Since the heat-adhesive resin layer 29 is made of a printed coating film, the amount of resin used in the paper packaging material 20 can be reduced and recyclability can be improved. Moreover, since the thermal adhesive resin layer 29 is formed of a water-based resin film, the disintegration properties of the paper packaging material 20 during recycling are improved. Thereby, the recyclability of the paper packaging material 20 can be further improved.
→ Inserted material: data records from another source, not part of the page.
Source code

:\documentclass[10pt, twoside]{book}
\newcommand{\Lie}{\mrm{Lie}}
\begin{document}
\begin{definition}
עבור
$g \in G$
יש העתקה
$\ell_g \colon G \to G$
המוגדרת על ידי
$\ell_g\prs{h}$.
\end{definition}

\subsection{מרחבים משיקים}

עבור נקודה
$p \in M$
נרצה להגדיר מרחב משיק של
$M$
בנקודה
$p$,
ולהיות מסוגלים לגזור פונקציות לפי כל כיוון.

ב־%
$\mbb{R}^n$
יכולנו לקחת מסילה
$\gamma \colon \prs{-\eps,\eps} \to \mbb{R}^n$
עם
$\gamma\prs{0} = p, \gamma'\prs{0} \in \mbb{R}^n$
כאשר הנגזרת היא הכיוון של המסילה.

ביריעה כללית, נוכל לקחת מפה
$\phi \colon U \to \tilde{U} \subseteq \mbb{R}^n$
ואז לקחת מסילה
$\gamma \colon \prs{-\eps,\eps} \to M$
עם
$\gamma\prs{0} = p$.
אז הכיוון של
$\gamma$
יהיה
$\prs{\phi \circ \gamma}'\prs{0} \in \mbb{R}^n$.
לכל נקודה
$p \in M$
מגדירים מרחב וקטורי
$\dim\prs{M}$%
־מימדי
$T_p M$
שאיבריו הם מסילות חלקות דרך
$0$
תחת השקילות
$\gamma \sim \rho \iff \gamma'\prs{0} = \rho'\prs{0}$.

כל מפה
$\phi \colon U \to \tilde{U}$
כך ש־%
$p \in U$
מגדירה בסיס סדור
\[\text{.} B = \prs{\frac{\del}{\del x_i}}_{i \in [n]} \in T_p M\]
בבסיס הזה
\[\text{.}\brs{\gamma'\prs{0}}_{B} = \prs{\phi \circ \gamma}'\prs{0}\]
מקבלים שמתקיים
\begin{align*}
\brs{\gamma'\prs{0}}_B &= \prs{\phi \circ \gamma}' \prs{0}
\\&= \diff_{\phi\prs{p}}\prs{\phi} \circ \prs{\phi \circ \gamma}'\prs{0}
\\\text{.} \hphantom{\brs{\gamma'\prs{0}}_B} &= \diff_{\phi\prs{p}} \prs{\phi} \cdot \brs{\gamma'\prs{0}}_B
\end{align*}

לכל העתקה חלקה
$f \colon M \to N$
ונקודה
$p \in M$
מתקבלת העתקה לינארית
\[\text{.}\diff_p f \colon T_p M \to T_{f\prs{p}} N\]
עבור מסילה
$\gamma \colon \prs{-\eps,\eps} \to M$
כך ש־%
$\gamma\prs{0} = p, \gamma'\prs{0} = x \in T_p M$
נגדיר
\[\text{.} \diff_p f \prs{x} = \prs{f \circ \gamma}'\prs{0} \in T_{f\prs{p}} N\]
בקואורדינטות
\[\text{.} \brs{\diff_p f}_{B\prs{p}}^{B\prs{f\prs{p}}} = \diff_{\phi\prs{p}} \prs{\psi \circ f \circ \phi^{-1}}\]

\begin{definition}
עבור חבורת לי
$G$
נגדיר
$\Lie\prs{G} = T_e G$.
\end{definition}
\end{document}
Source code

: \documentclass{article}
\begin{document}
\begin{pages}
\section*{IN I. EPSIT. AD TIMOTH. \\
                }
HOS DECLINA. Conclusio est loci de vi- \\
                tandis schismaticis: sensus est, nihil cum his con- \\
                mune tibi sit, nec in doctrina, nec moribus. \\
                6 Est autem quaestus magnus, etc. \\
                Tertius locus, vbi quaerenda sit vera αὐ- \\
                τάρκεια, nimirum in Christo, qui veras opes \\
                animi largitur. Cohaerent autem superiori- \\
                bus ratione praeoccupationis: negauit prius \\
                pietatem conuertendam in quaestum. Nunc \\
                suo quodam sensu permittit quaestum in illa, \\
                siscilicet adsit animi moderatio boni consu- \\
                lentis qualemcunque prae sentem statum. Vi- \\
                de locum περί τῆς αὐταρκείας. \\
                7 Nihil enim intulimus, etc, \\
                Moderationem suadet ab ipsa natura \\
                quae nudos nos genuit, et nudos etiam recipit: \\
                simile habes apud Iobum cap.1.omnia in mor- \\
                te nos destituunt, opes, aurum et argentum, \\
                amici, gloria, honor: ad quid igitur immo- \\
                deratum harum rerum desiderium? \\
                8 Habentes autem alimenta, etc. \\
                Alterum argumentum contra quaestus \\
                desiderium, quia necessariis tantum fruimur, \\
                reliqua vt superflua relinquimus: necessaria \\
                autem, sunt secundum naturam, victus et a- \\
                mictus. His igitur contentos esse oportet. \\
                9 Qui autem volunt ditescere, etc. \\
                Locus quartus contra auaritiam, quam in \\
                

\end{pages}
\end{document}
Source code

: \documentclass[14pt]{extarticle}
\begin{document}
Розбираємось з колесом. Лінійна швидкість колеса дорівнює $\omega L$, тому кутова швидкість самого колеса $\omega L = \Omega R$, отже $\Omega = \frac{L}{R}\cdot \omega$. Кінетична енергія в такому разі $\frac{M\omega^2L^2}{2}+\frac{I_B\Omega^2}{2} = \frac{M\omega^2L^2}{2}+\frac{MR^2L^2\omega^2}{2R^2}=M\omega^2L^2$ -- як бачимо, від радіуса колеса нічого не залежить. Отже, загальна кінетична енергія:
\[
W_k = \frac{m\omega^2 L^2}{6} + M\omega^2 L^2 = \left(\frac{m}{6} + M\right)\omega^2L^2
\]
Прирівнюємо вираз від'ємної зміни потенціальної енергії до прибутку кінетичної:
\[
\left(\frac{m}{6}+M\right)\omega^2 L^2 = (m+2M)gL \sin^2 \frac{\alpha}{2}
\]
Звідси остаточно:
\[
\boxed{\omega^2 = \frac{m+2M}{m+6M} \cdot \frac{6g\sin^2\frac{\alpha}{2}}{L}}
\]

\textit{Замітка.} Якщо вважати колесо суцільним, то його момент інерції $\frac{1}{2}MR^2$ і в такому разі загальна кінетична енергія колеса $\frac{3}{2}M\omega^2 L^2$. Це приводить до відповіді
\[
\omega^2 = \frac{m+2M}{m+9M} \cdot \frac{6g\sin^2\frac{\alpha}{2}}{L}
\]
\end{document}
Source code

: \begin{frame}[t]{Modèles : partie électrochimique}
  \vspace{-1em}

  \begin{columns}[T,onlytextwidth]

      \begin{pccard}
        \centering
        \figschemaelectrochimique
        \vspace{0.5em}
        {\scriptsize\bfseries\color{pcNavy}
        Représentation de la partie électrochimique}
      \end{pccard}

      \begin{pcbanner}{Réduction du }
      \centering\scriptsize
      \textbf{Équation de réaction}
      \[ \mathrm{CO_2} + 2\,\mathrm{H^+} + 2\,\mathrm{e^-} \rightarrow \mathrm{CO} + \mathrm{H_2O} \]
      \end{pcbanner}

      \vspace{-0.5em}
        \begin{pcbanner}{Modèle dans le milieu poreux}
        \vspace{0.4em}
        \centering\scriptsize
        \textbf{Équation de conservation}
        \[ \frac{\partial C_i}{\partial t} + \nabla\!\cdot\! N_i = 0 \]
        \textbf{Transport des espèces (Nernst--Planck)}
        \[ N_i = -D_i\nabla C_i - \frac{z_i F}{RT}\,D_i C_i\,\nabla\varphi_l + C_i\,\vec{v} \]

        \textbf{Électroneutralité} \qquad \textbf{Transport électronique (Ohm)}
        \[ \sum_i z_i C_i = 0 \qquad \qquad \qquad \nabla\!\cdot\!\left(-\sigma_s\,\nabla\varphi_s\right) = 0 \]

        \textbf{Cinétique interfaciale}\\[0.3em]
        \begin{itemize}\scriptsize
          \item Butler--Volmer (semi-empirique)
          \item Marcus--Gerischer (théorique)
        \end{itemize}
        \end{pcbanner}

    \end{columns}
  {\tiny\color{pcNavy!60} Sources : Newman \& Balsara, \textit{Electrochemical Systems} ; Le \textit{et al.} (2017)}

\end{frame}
Furthermore, the water-based resin film does not contain so-called oily organic solvents (toluene, MEK, ethyl acetate, etc.) when it is formed. Thereby, it is possible to prevent odor caused by residual solvent in the thermally adhesive resin layer 29 disposed on the inner surface of the paper packaging bag 1 (see FIG. 3). Therefore, the paper packaging material 20 can be used as a food paper packaging material suitable for food packaging. Note that in applications where residual solvent is allowed, the thermal adhesive resin layer 29 may be formed of a non-aqueous resin, although the disintegration property will be reduced.

The surface protection layer 22 and the pattern layer 23 are provided on a base film 21 (see FIG. 2), which will be described later, and are adhered to a paper base material 28 by an adhesive layer 24. The adhesive layer 24 is formed of an adhesive such as an acrylic adhesive or a urethane adhesive.

The surface protection layer 22 is formed of a cured film of a transparent release agent. As the release agent for forming the surface protective layer 22, a silicone release agent, a fluorine release agent, an acrylic release agent, an alkyd release agent, a long chain alkyl group release agent, or the like can be used. Acrylic resins used in acrylic release agents are more desirable because they can be designed to have a wide range of degrees of polymerization and can be designed and used depending on the base material and release properties.

The pattern layer 23 is made of a printed coating film in which ink is printed on the surface protection layer 22, and forms a desired pattern (including characters). The plurality of inks forming the pattern layer 23 are mainly composed of urethane resin, nitrified cotton resin, etc., and contain colored pigments such as cyan, magenta, yellow, and black, and white pigments, respectively.

FIGS. 2(a) to 2(d) are schematic cross-sectional views showing the manufacturing process of the paper packaging material 20. The paper packaging material 20 is manufactured through a release agent coating process, a pattern printing process, a heat-adhesive resin layer forming process, an adhesion process, and a peeling process.

In the release agent coating process, as shown in FIG. 2A, a release agent is applied onto a base film 21 of resin such as polyethylene terephthalate, and cured by drying, heating, ultraviolet irradiation, or the like. The coating amount of the release agent is, for example, 1 to 3 g/m ² . As a result, a surface protection layer 22 made of a cured film of the release agent is formed.

In the pattern printing step, as shown in FIG. 2(b), a pattern layer 23 forming a pattern is printed on the surface protection layer 22. As a result, a transfer film 25 having a surface protection layer 22 and a pattern layer 23 provided on the base film 21 is formed. The pattern layer 23 is provided dispersedly at desired positions on the base film 21, but may be provided over the entire surface.

As shown in FIG. 2(c), the heat-adhesive resin layer forming step is carried out by printing an aqueous heat-adhesive resin having a solid content of, for example, 1 to 20 g/m ² on one side of the paper base material 28 to form the heat-adhesive resin. Form layer 29. If the amount of the thermoadhesive resin is less than 1 g/m ² , the sealing strength of the thermally adhesive portion of the paper packaging bag 1 (see FIG. 3), which will be described later, cannot be obtained. If the amount of resin in the heat-adhesive resin layer 29 is more than 20 g/m ² , the amount of resin used will increase and the printing characteristics will deteriorate.

In the adhesion process, as shown in FIG. 2(d), an adhesive is applied to the other surface of the paper base material 28 (the surface opposite to the thermally adhesive resin layer 29) at a rate of, for example, 2 to 5 g/m ² and a transfer film is applied. 25 to form an adhesive layer 24. When the pattern layers 23 are provided in a dispersed manner, the adhesive layer 24 enters between the pattern layers 23 and is bonded to the surface protection layer 22.

In the peeling process, the base film 21 is peeled off after the adhesion process. Thereby, the pattern layer 23 and the surface protection layer 22 are transferred onto the paper base material 28, and a paper packaging material 20 (see FIG. 1) is obtained.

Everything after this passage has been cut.